_ASSIGNED TASK:_ Across the listing below, count the lines that mention the string "citekey". Reply with the figure only.

_EXERCISE INPUT:_

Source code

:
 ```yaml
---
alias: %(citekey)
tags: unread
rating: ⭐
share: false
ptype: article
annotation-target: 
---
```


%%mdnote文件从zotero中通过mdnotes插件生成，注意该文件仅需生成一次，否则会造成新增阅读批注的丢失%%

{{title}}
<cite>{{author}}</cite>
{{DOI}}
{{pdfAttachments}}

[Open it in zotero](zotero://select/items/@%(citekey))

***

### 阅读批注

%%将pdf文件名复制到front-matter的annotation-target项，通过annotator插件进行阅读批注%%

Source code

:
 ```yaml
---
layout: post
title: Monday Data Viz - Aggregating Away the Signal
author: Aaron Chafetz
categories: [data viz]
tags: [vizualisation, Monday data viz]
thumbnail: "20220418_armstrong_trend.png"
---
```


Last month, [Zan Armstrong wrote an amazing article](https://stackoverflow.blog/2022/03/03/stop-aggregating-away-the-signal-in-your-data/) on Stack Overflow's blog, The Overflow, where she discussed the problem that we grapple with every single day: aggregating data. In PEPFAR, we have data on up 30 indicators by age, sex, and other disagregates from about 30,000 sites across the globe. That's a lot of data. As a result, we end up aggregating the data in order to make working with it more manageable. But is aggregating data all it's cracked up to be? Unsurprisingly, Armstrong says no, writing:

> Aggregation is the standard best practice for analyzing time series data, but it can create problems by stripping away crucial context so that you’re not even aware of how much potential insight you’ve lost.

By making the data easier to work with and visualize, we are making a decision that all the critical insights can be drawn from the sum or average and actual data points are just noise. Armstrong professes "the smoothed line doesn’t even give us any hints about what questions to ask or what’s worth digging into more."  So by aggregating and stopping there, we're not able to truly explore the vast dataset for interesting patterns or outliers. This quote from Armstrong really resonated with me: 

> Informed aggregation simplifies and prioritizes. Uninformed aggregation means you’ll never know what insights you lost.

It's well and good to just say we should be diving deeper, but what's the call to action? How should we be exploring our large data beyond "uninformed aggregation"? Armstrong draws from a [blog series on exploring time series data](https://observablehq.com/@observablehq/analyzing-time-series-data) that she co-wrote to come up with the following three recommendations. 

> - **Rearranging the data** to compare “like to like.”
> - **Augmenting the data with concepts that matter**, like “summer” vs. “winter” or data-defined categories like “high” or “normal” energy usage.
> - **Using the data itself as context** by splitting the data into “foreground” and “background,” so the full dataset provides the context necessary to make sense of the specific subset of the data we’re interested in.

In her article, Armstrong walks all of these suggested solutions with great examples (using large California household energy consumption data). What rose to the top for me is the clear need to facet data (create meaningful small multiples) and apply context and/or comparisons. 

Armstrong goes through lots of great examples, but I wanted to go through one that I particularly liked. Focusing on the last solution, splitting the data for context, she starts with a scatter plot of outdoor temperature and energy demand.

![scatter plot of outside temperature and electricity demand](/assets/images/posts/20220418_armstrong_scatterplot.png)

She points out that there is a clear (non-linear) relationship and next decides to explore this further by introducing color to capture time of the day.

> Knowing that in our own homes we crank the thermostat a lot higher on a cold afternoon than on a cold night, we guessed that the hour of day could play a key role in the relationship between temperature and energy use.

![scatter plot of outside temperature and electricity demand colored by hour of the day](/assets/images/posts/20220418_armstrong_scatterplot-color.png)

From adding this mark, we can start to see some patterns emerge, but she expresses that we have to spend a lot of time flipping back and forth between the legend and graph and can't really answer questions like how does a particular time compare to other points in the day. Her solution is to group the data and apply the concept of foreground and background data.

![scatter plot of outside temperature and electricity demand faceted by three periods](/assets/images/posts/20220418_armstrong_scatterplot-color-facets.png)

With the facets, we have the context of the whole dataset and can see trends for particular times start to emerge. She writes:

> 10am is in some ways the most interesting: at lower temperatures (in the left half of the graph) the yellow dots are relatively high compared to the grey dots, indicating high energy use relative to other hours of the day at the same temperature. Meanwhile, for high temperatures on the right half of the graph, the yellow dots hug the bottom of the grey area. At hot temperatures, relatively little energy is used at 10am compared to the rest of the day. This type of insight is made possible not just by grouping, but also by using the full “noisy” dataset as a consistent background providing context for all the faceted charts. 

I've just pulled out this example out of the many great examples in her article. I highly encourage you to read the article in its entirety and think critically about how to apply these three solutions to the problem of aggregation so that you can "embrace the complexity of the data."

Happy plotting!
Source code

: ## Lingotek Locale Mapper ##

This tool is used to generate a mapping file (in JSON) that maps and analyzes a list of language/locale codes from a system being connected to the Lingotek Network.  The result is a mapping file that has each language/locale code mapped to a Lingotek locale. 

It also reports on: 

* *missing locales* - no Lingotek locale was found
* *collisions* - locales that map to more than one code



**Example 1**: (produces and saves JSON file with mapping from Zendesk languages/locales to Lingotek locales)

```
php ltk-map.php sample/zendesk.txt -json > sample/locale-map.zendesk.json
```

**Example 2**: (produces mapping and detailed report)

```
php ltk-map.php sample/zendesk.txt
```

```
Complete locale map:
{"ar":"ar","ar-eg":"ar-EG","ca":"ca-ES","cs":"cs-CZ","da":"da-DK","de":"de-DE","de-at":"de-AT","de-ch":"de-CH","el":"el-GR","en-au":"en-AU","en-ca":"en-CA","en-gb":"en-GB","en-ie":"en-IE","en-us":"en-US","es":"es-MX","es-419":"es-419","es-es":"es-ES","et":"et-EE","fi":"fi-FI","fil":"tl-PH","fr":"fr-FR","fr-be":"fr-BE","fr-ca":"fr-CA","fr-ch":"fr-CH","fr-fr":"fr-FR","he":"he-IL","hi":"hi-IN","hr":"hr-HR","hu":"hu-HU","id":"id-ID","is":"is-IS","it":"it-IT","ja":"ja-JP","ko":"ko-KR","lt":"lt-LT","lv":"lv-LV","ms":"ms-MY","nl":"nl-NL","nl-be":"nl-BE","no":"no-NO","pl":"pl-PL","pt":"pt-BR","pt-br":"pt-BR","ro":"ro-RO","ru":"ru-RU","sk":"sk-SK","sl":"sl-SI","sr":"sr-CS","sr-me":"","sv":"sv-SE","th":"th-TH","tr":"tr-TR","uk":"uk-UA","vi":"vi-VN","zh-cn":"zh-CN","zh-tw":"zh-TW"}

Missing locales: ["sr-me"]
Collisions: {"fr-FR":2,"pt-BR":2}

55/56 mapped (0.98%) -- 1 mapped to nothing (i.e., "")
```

_ANSWER AREA:_ 2